At the begining of the Pandemic I began memorising the first three Gemnopedies, then the first three Gnossiennes which took me two years, but now they live cautiously in my hands and my heart. I suddenly realised that if I could do this then I could certainly accomplish as much in Painting. Somehow the work on Satie helped me dislodge all of my worst creative insecurities. It felt to me that after so many years, I could finally stuff my perfectionism into a pizza oven and it would burn out of me like smokey ghost. Henceforth, instead of seeing Painting as the final exam I began to see it as a workbook. Why couldn’t I could learn to paint for the pure joy of it as I’ve learned to do on the piano I thought? 


This moody picture is from a few nights ago. It also reminds me of Eric Satie and his wistful music, but in particular, his set of piano works entitled Pieces-froides. Erik Satie, today’s much celebrated French composer lived in a tiny unheated room in Montmarte at the end of his life where he died in poverty. After he died, the story goes that a few friends assembled there and while they jammed into the small room and drank brandy to remember him, someone opened the closet and dozens of umbrellas spilled out. His friends were surprised to find their own amongst them.

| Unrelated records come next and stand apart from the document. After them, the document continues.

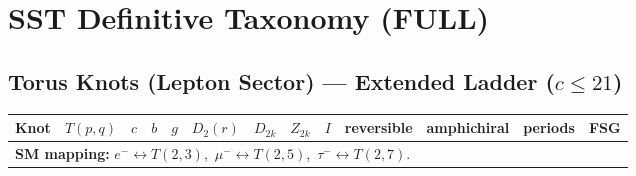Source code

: \documentclass[a4paper,11pt]{article}
\begin{document}
\section*{SST Definitive Taxonomy (FULL)}
\subsection*{Torus Knots (Lepton Sector) — Extended Ladder ($c\le 21$)}
\begin{longtable}{lcccccccccccc}
\toprule
Knot & $T(p,q)$ & $c$ & $b$ & $g$ & $D_2(r)$ & $D_{2k}$ & $Z_{2k}$ & $I$ & reversible & amphichiral & periods & FSG \\
\midrule
\multicolumn{13}{l}{\textbf{SM mapping:} $e^- \leftrightarrow T(2,3)$,\ $\mu^- \leftrightarrow T(2,5)$,\ $\tau^- \leftrightarrow T(2,7)$.} \\ \hline


\end{longtable}
\end{document}
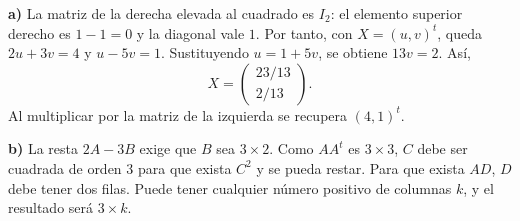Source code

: \textbf{a)} La matriz de la derecha elevada al cuadrado es $I_2$:
el elemento superior derecho es $1-1=0$ y la diagonal vale $1$.
Por tanto, con $X=(u,v)^t$, queda
$2u+3v=4$ y $u-5v=1$. Sustituyendo $u=1+5v$,
se obtiene $13v=2$. Así,
\[
\boxed{X=\begin{pmatrix}23/13\\2/13\end{pmatrix}}.
\]
Al multiplicar por la matriz de la izquierda se recupera $(4,1)^t$.

\textbf{b)} La resta $2A-3B$ exige que $B$ sea $3\times2$.
Como $AA^t$ es $3\times3$, $C$ debe ser cuadrada de orden 3
para que exista $C^2$ y se pueda restar. Para que exista $AD$,
$D$ debe tener dos filas. Puede tener cualquier número positivo
de columnas $k$, y el resultado será $3\times k$.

They say that he went out with an umbrella even on sunny days and he apparently had a habit of ‘borrowing’ them from everywhere he went, easy to do in France where cafes and shops still have umbrella holders at their 

entrances. 


But I like this picture also because it captures an instant almost like a polaroid and yet it’s a painting done live at the beach under a windy chill. At first, I wasn’t sure about it but it looks better to me after a few days. It summoned up the feeling of this cold dark and forlorn afternoon as I left the beach the other day. It’s winter after all.